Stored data
══════════════════════════════
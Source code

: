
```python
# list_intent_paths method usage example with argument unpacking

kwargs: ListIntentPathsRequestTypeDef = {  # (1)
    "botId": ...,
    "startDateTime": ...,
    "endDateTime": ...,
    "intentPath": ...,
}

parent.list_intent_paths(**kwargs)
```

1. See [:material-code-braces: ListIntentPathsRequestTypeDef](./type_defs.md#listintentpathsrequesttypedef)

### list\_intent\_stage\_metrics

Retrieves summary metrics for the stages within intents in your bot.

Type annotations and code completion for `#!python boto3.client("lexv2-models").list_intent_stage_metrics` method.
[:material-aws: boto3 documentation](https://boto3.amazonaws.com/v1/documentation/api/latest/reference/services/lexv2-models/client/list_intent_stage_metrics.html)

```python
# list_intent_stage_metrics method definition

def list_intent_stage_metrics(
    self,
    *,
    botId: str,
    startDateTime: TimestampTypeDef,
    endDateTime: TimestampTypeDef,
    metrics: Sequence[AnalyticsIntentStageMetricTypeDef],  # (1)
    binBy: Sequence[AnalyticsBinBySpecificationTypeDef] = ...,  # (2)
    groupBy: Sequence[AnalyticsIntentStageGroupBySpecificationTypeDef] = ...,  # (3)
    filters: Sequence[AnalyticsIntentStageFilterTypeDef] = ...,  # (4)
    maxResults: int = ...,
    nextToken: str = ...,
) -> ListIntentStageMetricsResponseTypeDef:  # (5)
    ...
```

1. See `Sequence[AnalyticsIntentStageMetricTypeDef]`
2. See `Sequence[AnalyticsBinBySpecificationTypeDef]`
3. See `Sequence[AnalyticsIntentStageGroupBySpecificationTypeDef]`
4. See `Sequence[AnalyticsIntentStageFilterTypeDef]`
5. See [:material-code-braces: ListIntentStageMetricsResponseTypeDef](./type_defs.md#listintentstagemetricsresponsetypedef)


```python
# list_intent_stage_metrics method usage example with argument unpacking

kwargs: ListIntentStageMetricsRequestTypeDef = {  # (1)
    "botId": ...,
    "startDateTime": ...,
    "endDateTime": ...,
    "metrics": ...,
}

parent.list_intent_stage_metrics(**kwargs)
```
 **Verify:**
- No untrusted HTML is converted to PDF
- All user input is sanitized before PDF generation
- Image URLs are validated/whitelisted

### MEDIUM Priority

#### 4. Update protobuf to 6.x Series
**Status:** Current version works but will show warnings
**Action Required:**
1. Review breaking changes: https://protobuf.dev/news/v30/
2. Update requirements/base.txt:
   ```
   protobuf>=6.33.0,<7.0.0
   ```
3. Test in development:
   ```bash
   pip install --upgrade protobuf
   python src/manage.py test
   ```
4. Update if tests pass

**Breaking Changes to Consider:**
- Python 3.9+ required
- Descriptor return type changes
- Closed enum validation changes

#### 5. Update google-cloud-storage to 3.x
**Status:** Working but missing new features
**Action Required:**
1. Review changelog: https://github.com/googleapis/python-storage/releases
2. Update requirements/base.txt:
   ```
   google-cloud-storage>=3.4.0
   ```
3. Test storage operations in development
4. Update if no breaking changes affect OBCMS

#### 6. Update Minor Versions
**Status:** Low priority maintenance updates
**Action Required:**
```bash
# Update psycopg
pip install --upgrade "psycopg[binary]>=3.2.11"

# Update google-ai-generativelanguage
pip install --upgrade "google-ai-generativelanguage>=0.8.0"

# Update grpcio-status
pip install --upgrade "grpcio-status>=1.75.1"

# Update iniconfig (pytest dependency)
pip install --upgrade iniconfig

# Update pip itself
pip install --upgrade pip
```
══════════════════════════════
TASK ITEM
Set down each entry again, exactly as written.

SOLUTION TO THIS EXERCISE
Source code

:
```python
# list_intent_paths method usage example with argument unpacking

kwargs: ListIntentPathsRequestTypeDef = {  # (1)
    "botId": ...,
    "startDateTime": ...,
    "endDateTime": ...,
    "intentPath": ...,
}

parent.list_intent_paths(**kwargs)
```

1. See [:material-code-braces: ListIntentPathsRequestTypeDef](./type_defs.md#listintentpathsrequesttypedef)

### list\_intent\_stage\_metrics

Retrieves summary metrics for the stages within intents in your bot.

Type annotations and code completion for `#!python boto3.client("lexv2-models").list_intent_stage_metrics` method.
[:material-aws: boto3 documentation](https://boto3.amazonaws.com/v1/documentation/api/latest/reference/services/lexv2-models/client/list_intent_stage_metrics.html)

```python
# list_intent_stage_metrics method definition

def list_intent_stage_metrics(
    self,
    *,
    botId: str,
    startDateTime: TimestampTypeDef,
    endDateTime: TimestampTypeDef,
    metrics: Sequence[AnalyticsIntentStageMetricTypeDef],  # (1)
    binBy: Sequence[AnalyticsBinBySpecificationTypeDef] = ...,  # (2)
    groupBy: Sequence[AnalyticsIntentStageGroupBySpecificationTypeDef] = ...,  # (3)
    filters: Sequence[AnalyticsIntentStageFilterTypeDef] = ...,  # (4)
    maxResults: int = ...,
    nextToken: str = ...,
) -> ListIntentStageMetricsResponseTypeDef:  # (5)
    ...
```

1. See `Sequence[AnalyticsIntentStageMetricTypeDef]`
2. See `Sequence[AnalyticsBinBySpecificationTypeDef]`
3. See `Sequence[AnalyticsIntentStageGroupBySpecificationTypeDef]`
4. See `Sequence[AnalyticsIntentStageFilterTypeDef]`
5. See [:material-code-braces: ListIntentStageMetricsResponseTypeDef](./type_defs.md#listintentstagemetricsresponsetypedef)


```python
# list_intent_stage_metrics method usage example with argument unpacking

kwargs: ListIntentStageMetricsRequestTypeDef = {  # (1)
    "botId": ...,
    "startDateTime": ...,
    "endDateTime": ...,
    "metrics": ...,
}

parent.list_intent_stage_metrics(**kwargs)
```
 **Verify:**
- No untrusted HTML is converted to PDF
- All user input is sanitized before PDF generation
- Image URLs are validated/whitelisted

### MEDIUM Priority

#### 4. Update protobuf to 6.x Series
**Status:** Current version works but will show warnings
**Action Required:**
1. Review breaking changes: https://protobuf.dev/news/v30/
2. Update requirements/base.txt:
   ```
   protobuf>=6.33.0,<7.0.0
   ```
3. Test in development:
   ```bash
   pip install --upgrade protobuf
   python src/manage.py test
   ```
4. Update if tests pass

**Breaking Changes to Consider:**
- Python 3.9+ required
- Descriptor return type changes
- Closed enum validation changes

#### 5. Update google-cloud-storage to 3.x
**Status:** Working but missing new features
**Action Required:**
1. Review changelog: https://github.com/googleapis/python-storage/releases
2. Update requirements/base.txt:
   ```
   google-cloud-storage>=3.4.0
   ```
3. Test storage operations in development
4. Update if no breaking changes affect OBCMS

#### 6. Update Minor Versions
**Status:** Low priority maintenance updates
**Action Required:**
```bash
# Update psycopg
pip install --upgrade "psycopg[binary]>=3.2.11"

# Update google-ai-generativelanguage
pip install --upgrade "google-ai-generativelanguage>=0.8.0"

# Update grpcio-status
pip install --upgrade "grpcio-status>=1.75.1"

# Update iniconfig (pytest dependency)
pip install --upgrade iniconfig

# Update pip itself
pip install --upgrade pip
```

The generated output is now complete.